* [Exercise prompt]: Beginning with the line that contains "Name | Type | Description | Notes" and concluding with the final line of the listing below, output each line exactly, and only those lines.

* [Supplied records]:
• • • • •

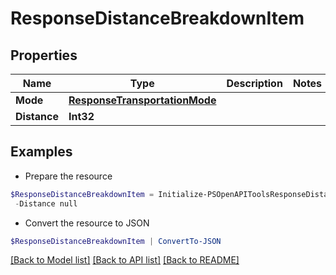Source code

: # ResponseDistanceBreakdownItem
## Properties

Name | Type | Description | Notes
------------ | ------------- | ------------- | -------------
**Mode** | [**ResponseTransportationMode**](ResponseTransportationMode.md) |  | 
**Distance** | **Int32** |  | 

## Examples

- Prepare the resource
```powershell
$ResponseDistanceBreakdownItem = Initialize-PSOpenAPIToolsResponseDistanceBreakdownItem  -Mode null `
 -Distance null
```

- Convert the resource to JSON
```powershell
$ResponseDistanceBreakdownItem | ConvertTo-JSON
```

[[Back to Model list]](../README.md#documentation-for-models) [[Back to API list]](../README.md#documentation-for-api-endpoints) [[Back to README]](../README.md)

• • • • •

* [Solution to this exercise]:
Name | Type | Description | Notes
------------ | ------------- | ------------- | -------------
**Mode** | [**ResponseTransportationMode**](ResponseTransportationMode.md) |  | 
**Distance** | **Int32** |  | 

## Examples

- Prepare the resource
```powershell
$ResponseDistanceBreakdownItem = Initialize-PSOpenAPIToolsResponseDistanceBreakdownItem  -Mode null `
 -Distance null
```

- Convert the resource to JSON
```powershell
$ResponseDistanceBreakdownItem | ConvertTo-JSON
```

[[Back to Model list]](../README.md#documentation-for-models) [[Back to API list]](../README.md#documentation-for-api-endpoints) [[Back to README]](../README.md)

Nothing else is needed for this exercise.